I was singing backing vocals for a band called OKAPI. When Carl Barsk heard me sing, he was interested, so we thought we’d work together. I had written and composed stuff, and had some finished songs and some sketches. ‘Need to know’ was almost done, for example. Carl and I started working and then Frederik Carstens got involved. We sent out some demos, and before we knew it, we had an offer from Sony.

I was supposed to go to Hamburg for my last year of my masters, but then I had a record deal, so couldn’t turn it down. The singer in me didn’t believe this was something you could actually do full-time. I thought I was an academic and that music was just a hobby. Now I definitely see myself as a musician.

Your music is quite radio-friendly pop, but I can hear your soul/jazz /RnB influences. How much of your sound comes from you and how much from your producers?

I’m excited for you to hear the concert tomorrow. The new stuff is very much me. I do make pop for sure,  but I draw on a lot of different genres. Right now I’m listening to a lot of house and hip-hop, so there’s a bit more bass in the ones I’m working on. My voice is quite jazzy, but the productions are varied. The new stuff is maybe a bit more Disclosure-esque. I’ve moved a bit away from straight-up RnB-pop.

It’s more of a harder, street sound?

Yeah, it’s a bit more of a punch, than a caress.

I’m excited to hear it. How do you feel about covers? Like the Hotline Bling cover by Erykah Badu? Are you open to making some?

I like doing new interpretations of of old songs – I love ‘Crush’ by Jai Paul, for example. I did a cover of ‘In Your Eyes’ by Kylie Minogue, which I think we’ll do a live video session of soon. We played it recently at a show and it went down well, but I have so many new songs of my own, so I just wanted to do them.

Later I’m interviewing Emil from M.I.L.K., which he describes as a flydende kollektiv (fluid collective). How would you feel about being involved in something like that?

That was kind of how I started off in Aarhus, in the Hukaos kollektiv, with which I was affiliated but not a part of per se. I think it’s a cool way to look at music – it becomes one big project that’s everyone’s property. Sometimes the creation process can be a bit too much about cuts, so I think the collective spirit is beneficial.

Let’s end by talking about being a woman in the music industry – showing flesh is something you had said you do not want to do…

I don’t feel strong on stage wearing a bikini. Women have been taking their clothes off for so long, for me it doesn’t feel like the modern thing to do. The question is ‘do we have to do it to be interesting?’ If the music is good enough, then I don’t think so. Let’s just stick to the music! Jay-Z is never twerking. I saw a performance of ‘Drunk in love’ with he and Beyoncé where she was in a bathing suit and he was fully dressed…

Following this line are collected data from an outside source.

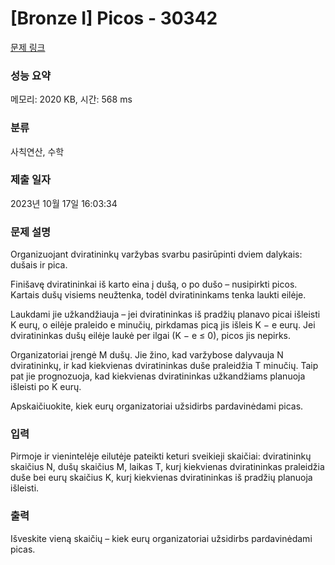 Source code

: # [Bronze I] Picos - 30342 

[문제 링크](https://www.acmicpc.net/problem/30342) 

### 성능 요약

메모리: 2020 KB, 시간: 568 ms

### 분류

사칙연산, 수학

### 제출 일자

2023년 10월 17일 16:03:34

### 문제 설명

<p>Organizuojant dviratininkų varžybas svarbu pasirūpinti dviem dalykais: dušais ir pica.</p>

<p>Finišavę dviratininkai iš karto eina į dušą, o po dušo – nusipirkti picos. Kartais dušų visiems neužtenka, todėl dviratininkams tenka laukti eilėje.</p>

<p>Laukdami jie užkandžiauja – jei dviratininkas iš pradžių planavo picai išleisti K eurų, o eilėje praleido e minučių, pirkdamas picą jis išleis K − e eurų. Jei dviratininkas dušų eilėje laukė per ilgai (K − e ≤ 0), picos jis nepirks.</p>

<p>Organizatoriai įrengė M dušų. Jie žino, kad varžybose dalyvauja N dviratininkų, ir kad kiekvienas dviratininkas duše praleidžia T minučių. Taip pat jie prognozuoja, kad kiekvienas dviratininkas užkandžiams planuoja išleisti po K eurų.</p>

<p>Apskaičiuokite, kiek eurų organizatoriai užsidirbs pardavinėdami picas.</p>

### 입력 

 <p>Pirmoje ir vienintelėje eilutėje pateikti keturi sveikieji skaičiai: dviratininkų skaičius N, dušų skaičius M, laikas T, kurį kiekvienas dviratininkas praleidžia duše bei eurų skaičius K, kurį kiekvienas dviratininkas iš pradžių planuoja išleisti.</p>

### 출력 

 <p>Išveskite vieną skaičių – kiek eurų organizatoriai užsidirbs pardavinėdami picas.</p>


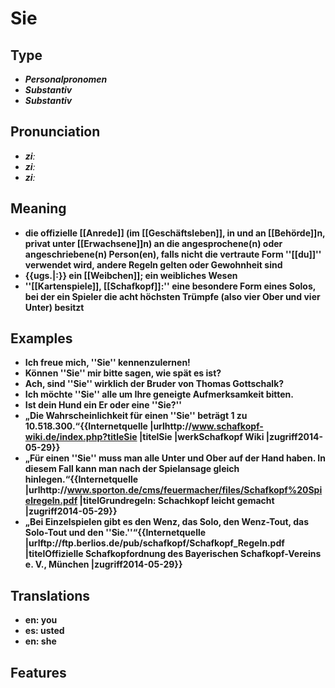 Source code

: # Sie 
## Type 
- _**Personalpronomen**_ 
- _**Substantiv**_ 
- _**Substantiv**_ 
## Pronunciation 
- _**ziː**_ 
- _**ziː**_ 
- _**ziː**_ 
## Meaning 
- **die offizielle [[Anrede]] (im [[Geschäftsleben]], in und an [[Behörde]]n, privat unter [[Erwachsene]]n) an die angesprochene(n) oder angeschriebene(n) Person(en), falls nicht die vertraute Form ''[[du]]'' verwendet wird, andere Regeln gelten oder Gewohnheit sind** 
- **{{ugs.|:}} ein [[Weibchen]]; ein weibliches Wesen** 
- **''[[Kartenspiele]], [[Schafkopf]]:'' eine besondere Form eines Solos, bei der ein Spieler die acht höchsten Trümpfe (also vier Ober und vier Unter) besitzt** 
## Examples 
- **Ich freue mich, ''Sie'' kennenzulernen!** 
- **Können ''Sie'' mir bitte sagen, wie spät es ist?** 
- **Ach, sind ''Sie'' wirklich der Bruder von Thomas Gottschalk?** 
- **Ich möchte ''Sie'' alle um Ihre geneigte Aufmerksamkeit bitten.** 
- **Ist dein Hund ein Er oder eine ''Sie?''** 
- **„Die Wahrscheinlichkeit für einen ''Sie'' beträgt 1 zu 10.518.300.“<ref>{{Internetquelle |urlhttp://www.schafkopf-wiki.de/index.php?titleSie |titelSie |werkSchafkopf Wiki |zugriff2014-05-29}}</ref>** 
- **„Für einen ''Sie'' muss man alle Unter und Ober auf der Hand haben. In diesem Fall kann man nach der Spielansage gleich hinlegen.“<ref>{{Internetquelle |urlhttp://www.sporton.de/cms/feuermacher/files/Schafkopf%20Spielregeln.pdf |titelGrundregeln: Schachkopf leicht gemacht |zugriff2014-05-29}}</ref>** 
- **„Bei Einzelspielen gibt es den Wenz, das Solo, den Wenz-Tout, das Solo-Tout und den ''Sie.''“<ref>{{Internetquelle |urlftp://ftp.berlios.de/pub/schafkopf/Schafkopf_Regeln.pdf |titelOffizielle Schafkopfordnung des Bayerischen Schafkopf-Vereins e. V., München |zugriff2014-05-29}}</ref>** 
## Translations 
- **en: you** 
- **es: usted** 
- **en: she** 
## Features 
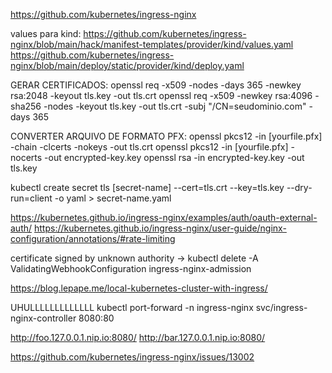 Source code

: https://github.com/kubernetes/ingress-nginx

values para kind:
https://github.com/kubernetes/ingress-nginx/blob/main/hack/manifest-templates/provider/kind/values.yaml
https://github.com/kubernetes/ingress-nginx/blob/main/deploy/static/provider/kind/deploy.yaml

GERAR CERTIFICADOS:
openssl req -x509 -nodes -days 365 -newkey rsa:2048 -keyout tls.key -out tls.crt
openssl req -x509 -newkey rsa:4096 -sha256 -nodes -keyout tls.key -out tls.crt -subj "/CN=seudominio.com" -days 365


CONVERTER ARQUIVO DE FORMATO PFX:
openssl pkcs12 -in [yourfile.pfx] -chain -clcerts -nokeys -out tls.crt
openssl pkcs12 -in [yourfile.pfx] -nocerts -out encrypted-key.key
openssl rsa -in encrypted-key.key -out tls.key

kubectl create secret tls [secret-name] --cert=tls.crt --key=tls.key --dry-run=client -o yaml > secret-name.yaml

https://kubernetes.github.io/ingress-nginx/examples/auth/oauth-external-auth/
https://kubernetes.github.io/ingress-nginx/user-guide/nginx-configuration/annotations/#rate-limiting

certificate signed by unknown authority ->
kubectl delete -A ValidatingWebhookConfiguration ingress-nginx-admission

https://blog.lepape.me/local-kubernetes-cluster-with-ingress/

UHULLLLLLLLLLLLL
kubectl port-forward -n ingress-nginx svc/ingress-nginx-controller 8080:80

http://foo.127.0.0.1.nip.io:8080/
http://bar.127.0.0.1.nip.io:8080/

https://github.com/kubernetes/ingress-nginx/issues/13002
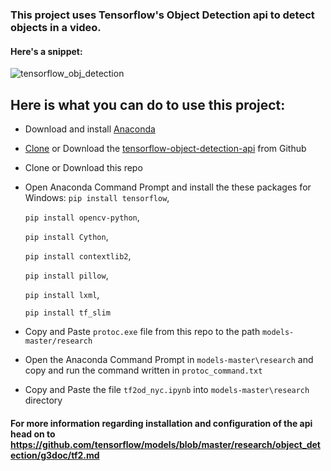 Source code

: ### This project uses Tensorflow's Object Detection api to detect objects in a video.

#### Here's a snippet:
![tensorflow_obj_detection](https://user-images.githubusercontent.com/61016383/94112562-415c3200-fe63-11ea-98e8-367a4b5c1637.gif)

## Here is what you can do to use this project:
  
  - Download and install [Anaconda](https://www.anaconda.com/)
  
  - [Clone](https://docs.github.com/en/enterprise/2.13/user/articles/cloning-a-repository) or Download the [tensorflow-object-detection-api](https://github.com/tensorflow/models) from Github
  
  - Clone or Download this repo
  
  -  Open Anaconda Command Prompt and install the these packages for Windows:
      `pip install tensorflow`,
      
      `pip install opencv-python`,
      
      `pip install Cython`,
      
      `pip install contextlib2`,
      
      `pip install pillow`,
      
      `pip install lxml`,
      
      `pip install tf_slim`
   
  - Copy and Paste `protoc.exe` file from this repo to the path `models-master/research`
  
  - Open the Anaconda Command Prompt in `models-master\research` and copy and run the command written in `protoc_command.txt`
  
  - Copy and Paste the file `tf2od_nyc.ipynb` into `models-master\research` directory
  
#### For more information regarding installation and configuration of the api head on to <https://github.com/tensorflow/models/blob/master/research/object_detection/g3doc/tf2.md>  
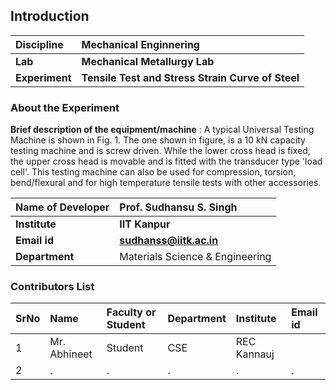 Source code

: ## Introduction


<b>Discipline | <b> Mechanical Enginnering
:--|:--|
<b> Lab | <b> Mechanical Metallurgy Lab
<b> Experiment|     <b> Tensile Test and Stress Strain Curve of Steel

### About the Experiment 

<b> Brief description of the equipment/machine</b> : A typical Universal Testing Machine is shown in Fig. 1. The one shown in figure, is a 10 kN capacity testing machine and is screw driven. While the lower cross head is fixed, the upper cross head is movable and is fitted with the transducer type 'load cell'. This testing machine can also be used for compression, torsion, bend/flexural and for high temperature tensile tests with other accessories.

<b>Name of Developer | <b> Prof. Sudhansu S. Singh 
:--|:--|
<b> Institute | <b>IIT Kanpur
<b> Email id|     <b>sudhanss@iitk.ac.in
<b> Department | Materials Science & Engineering

### Contributors List

SrNo | Name | Faculty or Student | Department| Institute | Email id
:--|:--|:--|:--|:--|:--|
1 |Mr. Abhineet | Student | CSE | REC Kannauj | 
2 | . | . | . | . | .


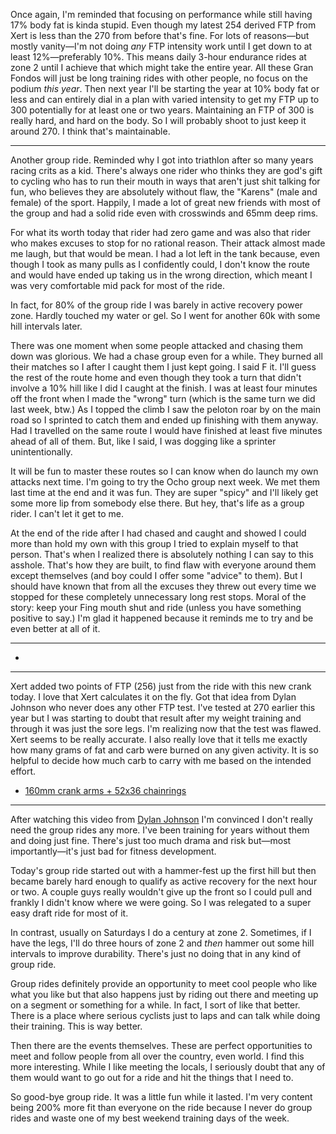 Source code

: Once again, I'm reminded that focusing on performance while still having 17% body fat is kinda stupid. Even though my latest 254 derived FTP from Xert is less than the 270 from before that's fine. For lots of reasons—but mostly vanity—I'm not doing _any_ FTP intensity work until I get down to at least 12%—preferably 10%. This means daily 3-hour endurance rides at zone 2 until I achieve that which might take the entire year. All these Gran Fondos will just be long training rides with other people, no focus on the podium _this year_. Then next year I'll be starting the year at 10% body fat or less and can entirely dial in a plan with varied intensity to get my FTP up to 300 potentially for at least one or two years. Maintaining an FTP of 300 is really hard, and hard on the body. So I will probably shoot to just keep it around 270. I think that's maintainable.

----

Another group ride. Reminded why I got into triathlon after so many years racing crits as a kid. There's always one rider who thinks they are god's gift to cycling who has to run their mouth in ways that aren't just shit talking for fun, who believes they are absolutely without flaw, the "Karens" (male and female) of the sport. Happily, I made a lot of great new friends with most of the group and had a solid ride even with crosswinds and 65mm deep rims.

For what its worth today that rider had zero game and was also that rider who makes excuses to stop for no rational reason. Their attack almost made me laugh, but that would be mean. I had a lot left in the tank because, even though I took as many pulls as I confidently could, I don't know the route and would have ended up taking us in the wrong direction, which meant I was very comfortable mid pack for most of the ride.

In fact, for 80% of the group ride I was barely in active recovery power zone. Hardly touched my water or gel. So I went for another 60k with some hill intervals later. 

There was one moment when some people attacked and chasing them down was glorious. We had a chase group even for a while. They burned all their matches so I after I caught them I just kept going. I said F it. I'll guess the rest of the route home and even though they took a turn that didn't involve a 10% hill like I did I caught at the finish. I was at least four minutes off the front when I made the "wrong" turn (which is the same turn we did last week, btw.) As I topped the climb I saw the peloton roar by on the main road so I sprinted to catch them and ended up finishing with them anyway. Had I travelled on the same route I would have finished at least five minutes ahead of all of them. But, like I said, I was dogging like a sprinter unintentionally.

It will be fun to master these routes so I can know when do launch my own attacks next time. I'm going to try the Ocho group next week. We met them last time at the end and it was fun. They are super "spicy" and I'll likely get some more lip from somebody else there. But hey, that's life as a group rider. I can't let it get to me.

At the end of the ride after I had chased and caught and showed I could more than hold my own with this group I tried to explain myself to that person. That's when I realized there is absolutely nothing I can say to this asshole. That's how they are built, to find flaw with everyone around them except themselves (and boy could I offer some "advice" to them). But I should have known that from all the excuses they threw out every time we stopped for these completely unnecessary long rest stops. Moral of the story: keep your Fing mouth shut and ride (unless you have something positive to say.) I'm glad it happened because it reminds me to try and be even better at all of it.

----

- [](../Fitness/"The%20don't%20have%20kids%20...%20or%20lives".md)

----

Xert added two points of FTP (256) just from the ride with this new crank today. I love that Xert calculates it on the fly. Got that idea from Dylan Johnson who never does any other FTP test. I've tested at 270 earlier this year but I was starting to doubt that result after my weight training and through it was just the sore legs. I'm realizing now that the test was flawed. Xert seems to be really accurate. I also really love that it tells me exactly how many grams of fat and carb were burned on any given activity. It is so helpful to decide how much carb to carry with me based on the intended effort.

- [160mm crank arms + 52x36 chainrings](../Bikes/160mm%20crank%20arms%20+%2052x36%20chainrings.md)

----

After watching this video from [Dylan Johnson](https://youtu.be/m7BButsq2Rg?si=YDmEFY62HPL6Fpmw) I'm convinced I don't really need the group rides any more. I've been training for years without them and doing just fine. There's just too much drama and risk but—most importantly—it's just bad for fitness development. 

Today's group ride started out with a hammer-fest up the first hill but then became barely hard enough to qualify as active recovery for the next hour or two. A couple guys really wouldn't give up the front so I could pull and frankly I didn't know where we were going. So I was relegated to a super easy draft ride for most of it.

In contrast, usually on Saturdays I do a century at zone 2. Sometimes, if I have the legs, I'll do three hours of zone 2 and _then_ hammer out some hill intervals to improve durability. There's just no doing that in any kind of group ride.

Group rides definitely provide an opportunity to meet cool people who like what you like but that also happens just by riding out there and meeting up on a segment or something for a while. In fact, I sort of like that better. There is a place where serious cyclists just to laps and can talk while doing their training. This is way better.

Then there are the events themselves. These are perfect opportunities to meet and follow people from all over the country, even world. I find this more interesting. While I like meeting the locals, I seriously doubt that any of them would want to go out for a ride and hit the things that I need to.

So good-bye group ride. It was a little fun while it lasted. I'm very content being 200% more fit than everyone on the ride because I never do group rides and waste one of my best weekend training days of the week. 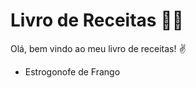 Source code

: # Livro de Receitas :man_cook:

Olá, bem vindo ao meu livro de receitas! :v:

- Estrogonofe de Frango


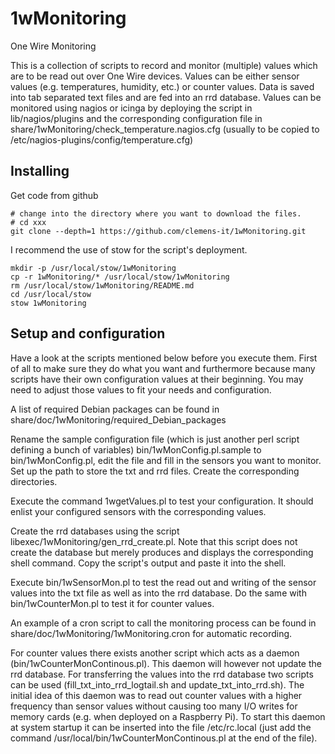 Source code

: # 1wMonitoring
One Wire Monitoring

This is a collection of scripts to record and monitor (multiple) values which are to be read out over One Wire devices. Values can be either sensor values (e.g. temperatures, humidity, etc.) or counter values. Data is saved into tab separated text files and are fed into an rrd database.
Values can be monitored using nagios or icinga by deploying the script in lib/nagios/plugins and the corresponding configuration file in share/1wMonitoring/check\_temperature.nagios.cfg (usually to be copied to /etc/nagios-plugins/config/temperature.cfg)


## Installing
Get code from github

    # change into the directory where you want to download the files. 
    # cd xxx
    git clone --depth=1 https://github.com/clemens-it/1wMonitoring.git

I recommend the use of stow for the script's deployment.

    mkdir -p /usr/local/stow/1wMonitoring
    cp -r 1wMonitoring/* /usr/local/stow/1wMonitoring
    rm /usr/local/stow/1wMonitoring/README.md
    cd /usr/local/stow
    stow 1wMonitoring


## Setup and configuration
Have a look at the scripts mentioned below before you execute them. First of all to make sure they do what you want and furthermore because many scripts have their own configuration values at their beginning. You may need to adjust those values to fit your needs and configuration.

A list of required Debian packages can be found in share/doc/1wMonitoring/required\_Debian\_packages

Rename the sample configuration file (which is just another perl script defining a bunch of variables) bin/1wMonConfig.pl.sample to bin/1wMonConfig.pl, edit the file and fill in the sensors you want to monitor. Set up the path to store the txt and rrd files. Create the corresponding directories.

Execute the command 1wgetValues.pl to test your configuration. It should enlist your configured sensors with the corresponding values.

Create the rrd databases using the script libexec/1wMonitoring/gen_rrd_create.pl. Note that this script does not create the database but merely produces and displays the corresponding shell command. Copy the script's output and paste it into the shell.

Execute bin/1wSensorMon.pl to test the read out and writing of the sensor values into the txt file as well as into the rrd database.
Do the same with bin/1wCounterMon.pl to test it for counter values.

An example of a cron script to call the monitoring process can be found in share/doc/1wMonitoring/1wMonitoring.cron for automatic recording.

For counter values there exists another script which acts as a daemon (bin/1wCounterMonContinous.pl). This daemon will however not update the rrd database. For transferring the values into the rrd database two scripts can be used (fill\_txt\_into\_rrd\_logtail.sh and update\_txt\_into\_rrd.sh).
The initial idea of this daemon was to read out counter values with a higher frequency than sensor values without causing too many I/O writes for memory cards (e.g. when deployed on a Raspberry Pi).
To start this daemon at system startup it can be inserted into the file /etc/rc.local (just add the command /usr/local/bin/1wCounterMonContinous.pl at the end of the file).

In Musikhuset’s Store Sal, the crowd cannot sit still, moved by Anya‘s infectious energy. She commands the stage like her equally strong, female idols, but without provocation and there is not a bathing suit in sight. The new tracks she performs are as catchy as those we’ve heard before and there’s a connection with the audience – we don’t feel like mere spectators, but rather like friends of hers. She speaks to us between songs in a relaxed, amiable tone and introduces her band, as though we were in her living room. Her openness and humility, I think, are what makes this diva (in the most positive sense of the word) a special phenomenon.